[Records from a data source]
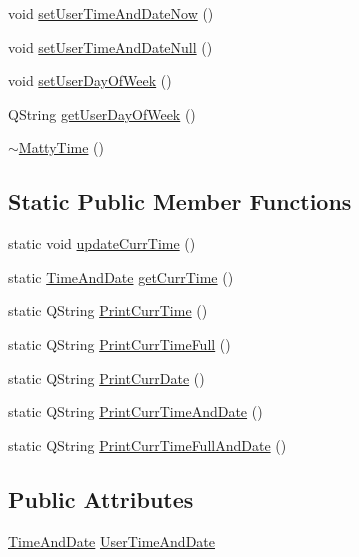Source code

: \begin{DoxyCompactItemize}
\item 
void \hyperlink{classMattyTime_afef585f71d11eed7777065af8ca0e9f0}{set\+User\+Time\+And\+Date\+Now} ()
\item 
void \hyperlink{classMattyTime_a6ae52c957bcf12e92624e09db890ce21}{set\+User\+Time\+And\+Date\+Null} ()
\item 
void \hyperlink{classMattyTime_a12b0e0b9c4d45248da89e2d4078d4d08}{set\+User\+Day\+Of\+Week} ()
\item 
Q\+String \hyperlink{classMattyTime_ad2f12ac7d1a959ee9e19a4eac30484fd}{get\+User\+Day\+Of\+Week} ()
\item 
\hyperlink{classMattyTime_acb302c8f6c5215dc974f87753ed2fd61}{$\sim$\+Matty\+Time} ()
\end{DoxyCompactItemize}
\subsection*{Static Public Member Functions}
\begin{DoxyCompactItemize}
\item 
static void \hyperlink{classMattyTime_a52a7500e419fe56d10ddf2715fc96d06}{update\+Curr\+Time} ()
\item 
static \hyperlink{structTimeAndDate}{Time\+And\+Date} \hyperlink{classMattyTime_a64fff9c9a7da58881a4c0cc1a2ac84f7}{get\+Curr\+Time} ()
\item 
static Q\+String \hyperlink{classMattyTime_ac5ecfd2ff5329b3476906b39bbf02ae3}{Print\+Curr\+Time} ()
\item 
static Q\+String \hyperlink{classMattyTime_a9d3500ad88197ee8e2db9f36aec1a266}{Print\+Curr\+Time\+Full} ()
\item 
static Q\+String \hyperlink{classMattyTime_af87198affde58c9f254dbf1601fb9f1e}{Print\+Curr\+Date} ()
\item 
static Q\+String \hyperlink{classMattyTime_a96805256f90a469aa22824a1e2dd219d}{Print\+Curr\+Time\+And\+Date} ()
\item 
static Q\+String \hyperlink{classMattyTime_a82a6b06fa496b4d0f9b8d6e11d5b03c8}{Print\+Curr\+Time\+Full\+And\+Date} ()
\end{DoxyCompactItemize}
\subsection*{Public Attributes}
\begin{DoxyCompactItemize}
\item 
\hyperlink{structTimeAndDate}{Time\+And\+Date} \hyperlink{classMattyTime_a7a1ceab576011e56405b49d7bd81e475}{User\+Time\+And\+Date}
\end{DoxyCompactItemize}
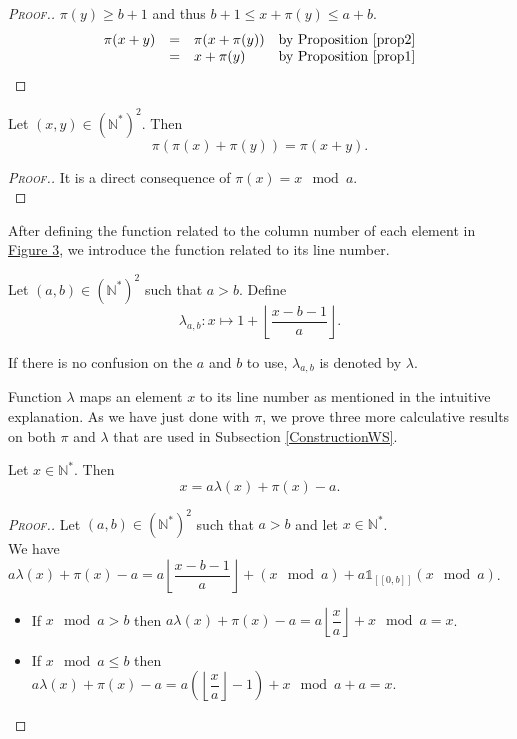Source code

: \begin{proof}[\textsc{Proof.}]
\(\pi(y) \geqslant b + 1\) and thus \(b + 1 \leqslant x + \pi(y) \leqslant a + b\).
\[
\begin{array}{l l l l}
	\pi(x + y) & = & \pi(x + \pi(y)) & \text{by Proposition \ref{prop2}} \\
	 & = & x + \pi(y) & \text{by Proposition \ref{prop1}}
\end{array}
\]
\end{proof}

\begin{proposition}
\label{prop4}
Let \((x,y)\in (\mathbb{N}^*)^2\). Then
\[
\pi(\pi(x)+\pi(y))=\pi(x+y).
\]
\end{proposition}

\begin{proof}[\textsc{Proof.}]
It is a direct consequence of \(\pi(x) = x \mod a\). \\
\end{proof}

After defining the function related to the column number of each element in \hyperref[SchemaWS]{Figure 3},
we introduce the function related to its line number.

\begin{definition}
Let \((a,b) \in (\mathbb{N}^*)^2\) such that \(a>b\). Define
\[ \lambda_{a,b}:x \longmapsto 1+ \left\lfloor\dfrac{x-b-1}{a}\right\rfloor.\]
\end{definition}

If there is no confusion on the \(a\) and \(b\) to use, \(\lambda_{a, b}\) is denoted by \(\lambda\).

Function \(\lambda\) maps an element \(x\) to its line number as mentioned in the intuitive explanation.
As we have just done with \(\pi\), we prove three more calculative results on both \(\pi\) and \(\lambda\) that are used in
Subsection \ref{ConstructionWS}.

\begin{proposition}
\label{prop5}
Let \(x\in \mathbb{N}^*\). Then
\[
x=a\lambda(x)+\pi(x)-a.
\]
\end{proposition}

\begin{proof}[\textsc{Proof.}]
Let \((a,b)\in (\mathbb{N}^*)^2\) such that \(a>b\) and let \(x\in \mathbb{N}^*\). \\
We have \(a\lambda(x)+\pi(x)-a=a\left\lfloor\dfrac{x-b-1}{a}\right\rfloor+(x \mod a)+ a \mathds{1}_{ [\![0,b]\!]}(x \mod a)\).

\begin{itemize}
\item If \(x \mod a>b\) then \(a\lambda(x)+\pi(x)-a=a\left\lfloor\dfrac{x}{a}\right\rfloor+x \mod a=x\).
\item If \(x \mod a \leqslant b\) then \(a\lambda(x)+\pi(x)-a=a \left( \left \lfloor \dfrac{x}{a} \right \rfloor - 1 \right)+x \mod a +a=x\).
\end{itemize}
\end{proof}


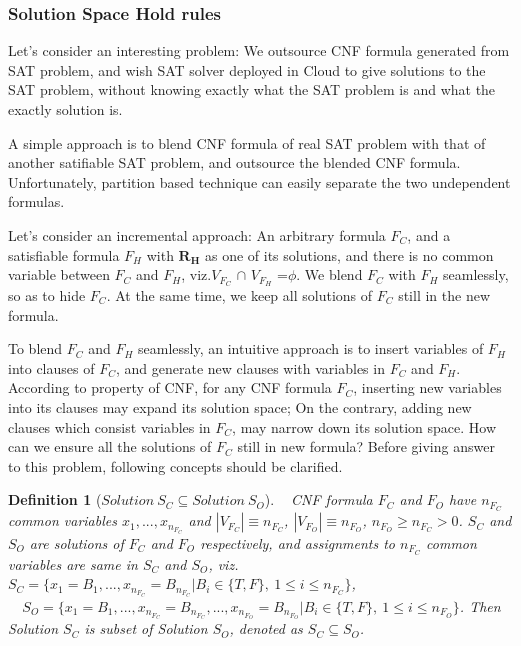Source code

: \documentclass[conference]{IEEEtran}
\newtheorem{definition}{\textbf{Definition}}
\begin{document}
\subsubsection{Solution Space Hold rules}\label{embeded rules}
Let's consider an interesting problem:
We outsource CNF formula generated from SAT problem, 
and wish SAT solver deployed in Cloud to give solutions to the SAT problem,
without knowing exactly what the SAT problem is and what the exactly solution is.

A simple approach is to blend CNF formula of real SAT problem with that of another satifiable SAT problem,
and outsource the blended CNF formula.
Unfortunately, partition based technique \cite{Partition} can easily separate the two undependent formulas. 

Let's consider an incremental approach:
An arbitrary formula $F_C$,
and a satisfiable formula $F_H$ with \textsl{${\textbf{R}}_{\textbf{H}}$} as one of its solutions,
and there is no common variable between $F_C$ and $F_H$, viz.$V_{F_C}$ $\cap$ $V_{F_H}$ =$\phi$.
We blend $F_C$ with $F_H$ seamlessly, so as to hide $F_C$.
At the same time, we keep all solutions of $F_C$ still in the new formula. 

To blend $F_C$ and $F_H$ seamlessly,
an intuitive approach is to insert variables of $F_H$ into clauses of $F_C$, 
and generate new clauses with variables in $F_C$ and $F_H$. According to property of CNF, for any CNF formula $F_C$, 
inserting new variables into its clauses may expand its solution space; 
On the contrary,
adding new clauses which consist variables in $F_C$,
may narrow down its solution space. 
How can we ensure all the solutions of $F_C$ still in new formula?
Before giving answer to this problem,
following concepts should be clarified.

\begin{definition}[$ Solution~S_C \subseteq Solution~S_O$]~
CNF formula $F_C$ and $F_O$ have $n_{F_C}$ common variables $x_1,...,x_{n_{F_C}}$ and
$|V_{F_C}|\equiv n_{F_C}$, $|V_{F_O}|\equiv n_{F_O}$, $ n_{F_O}\geqslant n_{F_C} > 0$.
$S_C$ and $S_O$ are solutions of $F_C$ and $F_O$ respectively, 
and assignments to $n_{F_C}$ common variables are same in $S_C$ and $S_O$, viz.
~~$S_C=\{x_1=B_1,...,x_{n_{F_C}}=B_{n_{F_C}} | B_i \in \{T,F\},~1\leqslant i\leqslant n_{F_C} \}$,\\
~~$S_O=\{x_1=B_1,...,x_{n_{F_C}}=B_{n_{F_C}},...,x_{n_{F_O}}=B_{n_{F_O}}|B_i\in \{T,F\},~ 1\leqslant i\leqslant n_{F_O} \}$.
Then Solution $S_C$ is subset of Solution $S_O$,
denoted as $S_C \subseteq S_O$.
\end{definition}
\end{document}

» **Aim of the exercise**
Copy the records above exactly, beginning at the line that contains "an intuitive approach" and stopping after the line that contains "and generate new".

» **Answer section**
an intuitive approach is to insert variables of $F_H$ into clauses of $F_C$, 
and generate new clauses with variables in $F_C$ and $F_H$. According to property of CNF, for any CNF formula $F_C$, 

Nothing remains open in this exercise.